2019-10-25 19:16:59

by Dave Chinner

[permalink] [raw]
Subject: Re: [PATCH 0/5] Enable per-file/directory DAX operations

On Fri, Oct 25, 2019 at 02:29:04AM +0300, Boaz Harrosh wrote:
> On 25/10/2019 00:35, Dave Chinner wrote:
> > On Thu, Oct 24, 2019 at 05:05:45PM +0300, Boaz Harrosh wrote:
> > This isn't a theoretical problem - this is exactly the race
> > condition that lead us to disabling the flag in the first place.
> > There is no serialisation between the read and write parts of the
> > page fault iand the filesystem changing the DAX flag and ops vector,
> > and so fixing this problem requires hold yet more locks in the
> > filesystem path to completely lock out page fault processing on the
> > inode's mapping.
> >
>
> Again sorry that I do not explain very good.
>
> Already on the read fault we populate the xarray,

On a write fault we can have an empty xarray slot so the write fault
needs to both populate the xarray slot (read fault) and process the
write fault.

> My point was that if I want to set the DAX mode I must enforce that
> there are no other parallel users on my inode. The check that the
> xarray is empty is my convoluted way to check that there are no other
> users except me. If xarray is not empty I bail out with EBUISY

Checking the xarray being empty is racy. The moment you drop the
mapping lock, the page fault can populate a slot in the mapping that
you just checked was empty. And then you swap the aops between the
population and the ->page-mkwrite() call in the page fault
that is running, and things go boom.

Unless there's something new in the page fault path that nobody has
noticed in the past couple of years, this TOCTOU race hasn't been
solved....

> Perhaps we always go by the directory. And then do an mv dir_DAX/foo dir_NODAX/foo

The inode is instatiated before the rename is run, so it's set up
with it's old dir config, not the new one. So this ends up with the
same problem of haivng to change the S_DAX flag and aops vector
dynamically on rename. Same problem, not a solution.

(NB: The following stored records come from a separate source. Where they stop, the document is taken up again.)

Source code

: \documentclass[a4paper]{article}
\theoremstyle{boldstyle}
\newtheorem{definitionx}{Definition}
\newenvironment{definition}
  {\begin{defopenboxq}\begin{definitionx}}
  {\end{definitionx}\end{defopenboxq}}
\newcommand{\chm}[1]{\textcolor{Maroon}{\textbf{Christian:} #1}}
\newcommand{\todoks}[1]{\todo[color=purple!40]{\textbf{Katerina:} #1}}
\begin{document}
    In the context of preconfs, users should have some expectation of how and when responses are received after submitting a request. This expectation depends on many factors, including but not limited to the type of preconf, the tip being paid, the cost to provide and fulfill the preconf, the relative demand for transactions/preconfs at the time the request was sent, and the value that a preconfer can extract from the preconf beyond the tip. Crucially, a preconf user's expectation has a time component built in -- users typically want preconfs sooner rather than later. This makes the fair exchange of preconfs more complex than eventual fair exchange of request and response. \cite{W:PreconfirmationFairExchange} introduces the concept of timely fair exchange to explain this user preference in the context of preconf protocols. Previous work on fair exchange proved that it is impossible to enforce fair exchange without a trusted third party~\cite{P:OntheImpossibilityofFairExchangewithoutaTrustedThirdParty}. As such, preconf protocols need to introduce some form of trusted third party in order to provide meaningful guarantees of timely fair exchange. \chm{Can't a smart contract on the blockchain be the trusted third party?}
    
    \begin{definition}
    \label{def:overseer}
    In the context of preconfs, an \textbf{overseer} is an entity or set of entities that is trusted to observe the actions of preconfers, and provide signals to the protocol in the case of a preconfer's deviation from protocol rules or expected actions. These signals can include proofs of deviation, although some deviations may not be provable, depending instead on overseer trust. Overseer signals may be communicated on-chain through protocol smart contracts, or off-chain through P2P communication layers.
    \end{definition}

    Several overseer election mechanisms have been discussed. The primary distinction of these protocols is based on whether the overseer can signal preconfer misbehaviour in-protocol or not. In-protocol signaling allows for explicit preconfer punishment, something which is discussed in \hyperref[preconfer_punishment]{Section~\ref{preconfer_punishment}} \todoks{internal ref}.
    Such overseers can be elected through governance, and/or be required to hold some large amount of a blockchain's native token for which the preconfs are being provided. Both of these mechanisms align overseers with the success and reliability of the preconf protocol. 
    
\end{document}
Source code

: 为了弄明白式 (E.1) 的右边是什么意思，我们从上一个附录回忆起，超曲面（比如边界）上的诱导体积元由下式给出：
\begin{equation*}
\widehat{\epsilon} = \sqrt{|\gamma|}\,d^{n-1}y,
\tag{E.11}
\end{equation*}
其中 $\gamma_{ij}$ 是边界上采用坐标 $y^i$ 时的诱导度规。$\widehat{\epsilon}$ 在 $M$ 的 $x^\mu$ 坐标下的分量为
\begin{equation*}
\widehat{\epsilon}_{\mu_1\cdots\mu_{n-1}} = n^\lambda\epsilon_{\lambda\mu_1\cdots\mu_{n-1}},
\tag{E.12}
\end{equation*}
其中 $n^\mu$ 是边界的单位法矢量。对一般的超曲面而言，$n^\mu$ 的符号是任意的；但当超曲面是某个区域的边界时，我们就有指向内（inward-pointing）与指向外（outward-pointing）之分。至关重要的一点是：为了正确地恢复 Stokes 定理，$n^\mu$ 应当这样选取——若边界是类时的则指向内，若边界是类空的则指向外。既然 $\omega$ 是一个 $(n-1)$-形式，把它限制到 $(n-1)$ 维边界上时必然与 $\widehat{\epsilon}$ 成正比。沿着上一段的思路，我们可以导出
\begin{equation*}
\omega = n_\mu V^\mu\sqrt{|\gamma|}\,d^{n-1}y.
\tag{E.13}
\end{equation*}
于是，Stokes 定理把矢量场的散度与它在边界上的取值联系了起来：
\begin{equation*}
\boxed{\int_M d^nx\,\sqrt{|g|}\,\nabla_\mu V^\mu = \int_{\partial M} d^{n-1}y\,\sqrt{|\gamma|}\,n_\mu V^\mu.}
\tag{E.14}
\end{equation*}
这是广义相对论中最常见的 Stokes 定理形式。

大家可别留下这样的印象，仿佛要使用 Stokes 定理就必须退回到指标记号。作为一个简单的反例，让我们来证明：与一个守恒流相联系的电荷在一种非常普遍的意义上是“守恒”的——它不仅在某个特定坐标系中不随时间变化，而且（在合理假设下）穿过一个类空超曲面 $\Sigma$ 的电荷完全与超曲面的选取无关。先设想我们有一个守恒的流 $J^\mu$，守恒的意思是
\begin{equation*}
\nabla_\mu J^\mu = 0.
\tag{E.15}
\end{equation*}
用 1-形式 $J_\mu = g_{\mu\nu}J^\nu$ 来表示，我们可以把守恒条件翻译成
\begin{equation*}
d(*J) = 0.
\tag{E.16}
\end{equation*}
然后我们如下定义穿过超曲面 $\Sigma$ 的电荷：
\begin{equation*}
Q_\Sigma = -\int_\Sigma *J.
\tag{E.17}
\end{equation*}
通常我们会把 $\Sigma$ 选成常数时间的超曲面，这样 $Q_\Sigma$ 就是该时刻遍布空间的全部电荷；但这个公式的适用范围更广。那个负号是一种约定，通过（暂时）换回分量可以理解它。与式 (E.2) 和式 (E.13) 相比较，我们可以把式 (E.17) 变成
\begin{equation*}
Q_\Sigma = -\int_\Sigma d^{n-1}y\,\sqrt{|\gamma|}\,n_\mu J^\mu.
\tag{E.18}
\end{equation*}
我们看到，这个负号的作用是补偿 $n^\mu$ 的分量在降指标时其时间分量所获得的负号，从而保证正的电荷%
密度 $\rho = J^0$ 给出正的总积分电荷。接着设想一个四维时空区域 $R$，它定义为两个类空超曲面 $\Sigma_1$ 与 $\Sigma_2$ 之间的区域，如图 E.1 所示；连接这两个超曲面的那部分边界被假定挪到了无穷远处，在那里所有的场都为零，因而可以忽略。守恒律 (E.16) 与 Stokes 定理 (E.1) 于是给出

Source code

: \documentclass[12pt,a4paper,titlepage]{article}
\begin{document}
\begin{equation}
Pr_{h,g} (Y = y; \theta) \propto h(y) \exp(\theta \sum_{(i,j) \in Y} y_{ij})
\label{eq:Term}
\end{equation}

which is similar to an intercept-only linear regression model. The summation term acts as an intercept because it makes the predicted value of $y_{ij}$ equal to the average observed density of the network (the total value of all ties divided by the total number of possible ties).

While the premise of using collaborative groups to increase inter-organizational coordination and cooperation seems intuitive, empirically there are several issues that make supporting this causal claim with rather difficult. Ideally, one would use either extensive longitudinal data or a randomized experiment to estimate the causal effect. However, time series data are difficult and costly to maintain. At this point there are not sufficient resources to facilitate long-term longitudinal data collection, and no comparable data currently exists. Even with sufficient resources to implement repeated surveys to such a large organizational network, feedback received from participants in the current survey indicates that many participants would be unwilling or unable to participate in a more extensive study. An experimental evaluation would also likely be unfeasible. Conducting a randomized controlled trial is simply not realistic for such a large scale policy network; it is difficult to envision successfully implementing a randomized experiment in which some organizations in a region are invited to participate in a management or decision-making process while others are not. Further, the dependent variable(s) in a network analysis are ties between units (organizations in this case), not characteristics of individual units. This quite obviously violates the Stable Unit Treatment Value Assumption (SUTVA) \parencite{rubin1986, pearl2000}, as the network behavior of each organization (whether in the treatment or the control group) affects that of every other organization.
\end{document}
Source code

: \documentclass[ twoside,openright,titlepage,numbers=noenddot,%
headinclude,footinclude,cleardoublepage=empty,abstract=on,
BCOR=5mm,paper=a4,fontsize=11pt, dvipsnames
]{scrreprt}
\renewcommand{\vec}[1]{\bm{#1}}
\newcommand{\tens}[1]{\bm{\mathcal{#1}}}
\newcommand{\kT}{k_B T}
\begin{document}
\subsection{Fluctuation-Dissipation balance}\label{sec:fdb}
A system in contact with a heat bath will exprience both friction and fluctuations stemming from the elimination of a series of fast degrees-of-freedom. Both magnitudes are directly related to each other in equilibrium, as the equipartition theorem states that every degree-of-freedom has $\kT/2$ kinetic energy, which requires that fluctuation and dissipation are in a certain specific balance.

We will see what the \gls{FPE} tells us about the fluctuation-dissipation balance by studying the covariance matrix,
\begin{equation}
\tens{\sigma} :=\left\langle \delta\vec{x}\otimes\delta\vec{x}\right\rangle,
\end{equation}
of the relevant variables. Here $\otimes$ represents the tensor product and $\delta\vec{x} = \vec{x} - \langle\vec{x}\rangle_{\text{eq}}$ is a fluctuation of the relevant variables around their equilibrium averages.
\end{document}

> to have an effective change. In hard links the first one at iget time before populating
> the inode cache takes affect.

If something like a find or backup program brings the inode into
cache, the app may not even get the behaviour it wants, and it can't
change it until the inode is evicted from cache, which may be never.
Nobody wants implicit/random/uncontrollable/unchangeable behaviour
like this.

> (And never change the flag on the fly)
> (Just brain storming here)

We went over all this ground when we disabled the flag in the first
place. We disabled the flag because we couldn't come up with a sane
way to flip the ops vector short of tracking the number of aops
calls in progress at any given time. i.e. reference counting the
aops structure, but that's hard to do with a const ops structure,
and so it got disabled rather than allowing users to crash
kernels....

Cheers,

-Dave.
--
Dave Chinner
[email protected]


2019-10-25 19:17:41

by Boaz Harrosh

[permalink] [raw]
Subject: Re: [PATCH 0/5] Enable per-file/directory DAX operations

On 25/10/2019 03:36, Dave Chinner wrote:
> On Fri, Oct 25, 2019 at 02:29:04AM +0300, Boaz Harrosh wrote:
<>

>> Perhaps we always go by the directory. And then do an mv dir_DAX/foo dir_NODAX/foo
>
> The inode is instatiated before the rename is run, so it's set up
> with it's old dir config, not the new one. So this ends up with the
> same problem of haivng to change the S_DAX flag and aops vector
> dynamically on rename. Same problem, not a solution.
>

Yes Admin needs a inode-drop_caches after the mv if she/he wants an effective
change.

>> to have an effective change. In hard links the first one at iget time before populating
>> the inode cache takes affect.
>
> If something like a find or backup program brings the inode into
> cache, the app may not even get the behaviour it wants, and it can't
> change it until the inode is evicted from cache, which may be never.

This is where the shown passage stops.